Thursday, July 15, 2010


I sat in a Starbucks for several hours this afternoon, sipping drinks alternately hot and cold, working on the syllabus for my new fall class. While I read about eighteenth century embroidery, a young man next to me was making several phone calls -- not too loudly at all, but he was fairly close by.

As the hours passed, I occasionally heard him making reference to orders, artwork, "shells," "cards," and other manufacturing-type terms. When we finally struck up a conversation (prompted by a third party who asked to sit down at the empty seat across from me), I asked what business he was in. Advertising, he said. He handles promotional materials for his firm's clients.
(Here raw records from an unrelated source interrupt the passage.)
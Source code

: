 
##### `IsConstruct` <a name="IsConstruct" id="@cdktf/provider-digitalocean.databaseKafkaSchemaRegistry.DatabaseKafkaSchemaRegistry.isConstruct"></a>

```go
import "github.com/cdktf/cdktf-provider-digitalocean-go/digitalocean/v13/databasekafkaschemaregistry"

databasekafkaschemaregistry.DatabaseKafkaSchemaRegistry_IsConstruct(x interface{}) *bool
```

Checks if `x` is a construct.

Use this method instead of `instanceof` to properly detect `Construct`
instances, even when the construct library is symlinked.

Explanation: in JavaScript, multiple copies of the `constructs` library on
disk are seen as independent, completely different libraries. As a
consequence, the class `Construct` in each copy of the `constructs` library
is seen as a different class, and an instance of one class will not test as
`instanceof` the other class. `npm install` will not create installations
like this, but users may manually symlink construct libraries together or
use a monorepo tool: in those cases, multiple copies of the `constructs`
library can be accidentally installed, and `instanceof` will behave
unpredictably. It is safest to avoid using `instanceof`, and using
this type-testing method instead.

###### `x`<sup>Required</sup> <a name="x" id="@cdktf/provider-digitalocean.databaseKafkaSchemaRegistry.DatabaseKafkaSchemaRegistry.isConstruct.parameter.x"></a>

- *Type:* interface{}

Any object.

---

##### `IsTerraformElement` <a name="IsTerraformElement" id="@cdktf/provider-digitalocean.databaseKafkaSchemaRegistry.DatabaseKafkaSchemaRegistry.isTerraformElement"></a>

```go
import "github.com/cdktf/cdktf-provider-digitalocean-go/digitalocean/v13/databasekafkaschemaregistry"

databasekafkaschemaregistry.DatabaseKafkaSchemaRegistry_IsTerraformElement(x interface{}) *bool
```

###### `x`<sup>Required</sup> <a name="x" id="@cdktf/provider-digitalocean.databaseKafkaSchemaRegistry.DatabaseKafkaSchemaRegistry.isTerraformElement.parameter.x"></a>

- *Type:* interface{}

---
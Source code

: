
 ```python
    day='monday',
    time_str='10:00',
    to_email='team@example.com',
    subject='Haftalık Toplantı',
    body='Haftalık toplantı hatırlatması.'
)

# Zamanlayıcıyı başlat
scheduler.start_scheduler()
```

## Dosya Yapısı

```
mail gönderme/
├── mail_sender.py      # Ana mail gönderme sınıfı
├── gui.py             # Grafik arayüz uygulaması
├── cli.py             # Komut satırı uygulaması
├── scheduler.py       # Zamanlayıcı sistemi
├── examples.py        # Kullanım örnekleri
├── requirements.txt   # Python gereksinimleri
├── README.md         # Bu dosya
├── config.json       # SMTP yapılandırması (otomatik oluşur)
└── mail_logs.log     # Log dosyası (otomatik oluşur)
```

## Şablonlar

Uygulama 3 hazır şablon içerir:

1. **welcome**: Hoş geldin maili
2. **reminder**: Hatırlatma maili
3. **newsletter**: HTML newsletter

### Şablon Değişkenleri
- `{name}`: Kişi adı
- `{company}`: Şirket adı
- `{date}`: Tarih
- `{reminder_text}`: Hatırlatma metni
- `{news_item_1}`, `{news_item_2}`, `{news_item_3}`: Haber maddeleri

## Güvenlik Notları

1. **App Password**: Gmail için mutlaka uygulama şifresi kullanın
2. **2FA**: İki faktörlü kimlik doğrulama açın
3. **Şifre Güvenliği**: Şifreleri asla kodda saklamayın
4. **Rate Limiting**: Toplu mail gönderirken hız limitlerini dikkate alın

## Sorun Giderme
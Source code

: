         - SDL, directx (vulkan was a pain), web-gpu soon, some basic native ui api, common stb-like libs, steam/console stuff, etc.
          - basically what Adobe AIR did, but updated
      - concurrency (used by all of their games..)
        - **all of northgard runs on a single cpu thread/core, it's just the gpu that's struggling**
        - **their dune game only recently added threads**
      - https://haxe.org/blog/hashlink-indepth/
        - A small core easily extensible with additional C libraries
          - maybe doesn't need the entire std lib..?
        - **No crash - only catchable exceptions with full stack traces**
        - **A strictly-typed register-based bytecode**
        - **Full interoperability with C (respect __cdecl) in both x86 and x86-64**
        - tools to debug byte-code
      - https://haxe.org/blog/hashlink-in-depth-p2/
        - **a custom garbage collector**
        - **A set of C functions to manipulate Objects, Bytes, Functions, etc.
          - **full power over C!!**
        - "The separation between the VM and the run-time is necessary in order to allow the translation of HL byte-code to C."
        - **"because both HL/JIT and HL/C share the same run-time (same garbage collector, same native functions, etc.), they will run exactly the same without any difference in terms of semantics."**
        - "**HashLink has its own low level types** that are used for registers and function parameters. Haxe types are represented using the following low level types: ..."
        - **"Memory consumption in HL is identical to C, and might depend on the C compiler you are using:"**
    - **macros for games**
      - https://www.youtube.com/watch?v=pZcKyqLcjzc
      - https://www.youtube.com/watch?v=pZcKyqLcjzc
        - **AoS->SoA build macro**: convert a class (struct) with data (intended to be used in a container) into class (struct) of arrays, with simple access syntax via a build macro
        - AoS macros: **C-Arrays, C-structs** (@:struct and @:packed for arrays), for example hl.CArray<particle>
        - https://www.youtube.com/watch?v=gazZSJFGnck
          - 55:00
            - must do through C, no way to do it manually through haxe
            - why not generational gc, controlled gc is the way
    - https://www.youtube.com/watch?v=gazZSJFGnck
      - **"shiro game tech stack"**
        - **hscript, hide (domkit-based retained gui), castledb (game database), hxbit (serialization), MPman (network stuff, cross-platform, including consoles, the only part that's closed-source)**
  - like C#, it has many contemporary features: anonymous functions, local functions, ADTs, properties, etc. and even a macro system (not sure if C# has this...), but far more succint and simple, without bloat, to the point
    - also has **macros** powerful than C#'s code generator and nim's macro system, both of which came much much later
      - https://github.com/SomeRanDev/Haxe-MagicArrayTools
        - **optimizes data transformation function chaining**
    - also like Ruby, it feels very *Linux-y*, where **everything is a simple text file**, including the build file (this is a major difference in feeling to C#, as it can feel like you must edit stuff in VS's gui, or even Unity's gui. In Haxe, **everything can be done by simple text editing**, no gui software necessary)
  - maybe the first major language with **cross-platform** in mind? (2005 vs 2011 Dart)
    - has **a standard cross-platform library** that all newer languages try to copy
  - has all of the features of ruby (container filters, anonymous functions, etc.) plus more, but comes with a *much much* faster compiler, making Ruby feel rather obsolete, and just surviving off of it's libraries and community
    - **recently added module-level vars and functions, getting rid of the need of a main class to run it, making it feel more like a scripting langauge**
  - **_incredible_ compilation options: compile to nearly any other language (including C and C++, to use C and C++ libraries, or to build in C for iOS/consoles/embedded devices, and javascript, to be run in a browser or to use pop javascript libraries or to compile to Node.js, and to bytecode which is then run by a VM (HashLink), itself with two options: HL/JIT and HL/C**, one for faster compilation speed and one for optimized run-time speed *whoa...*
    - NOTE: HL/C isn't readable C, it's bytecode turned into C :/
So he makes things. Material things. And I was reading about the making of things, from an earlier age. In my book, the material things were being made by hand, and reflected something of the maker's values, or ideals, or sense of self, or way in which she wanted to be perceived by others, or receipt of cultural tropes. These items were one of a kind, but nevertheless part of a tradition.

We frequently engage in handwringing in America about not making anything anymore. It occurred to me that usually I sit in Starbucks and overhear people making websites or planning revivals. Here was a guy whose business was making things. Well, putting corporate logos on mass-produced things of little value made in third-world countries, to be more exact. But because of his labor, material things were coming into existence. Whose values, ideals, sense of self, desired image, or cultural norms were reflected by those things, I wondered? As I knit my scarf, I thought about the way material things come into being. And I thought that it would be worthwhile if the students in my class this fall reflect on the differences between my Starbucks neighbor and me -- and the similarities.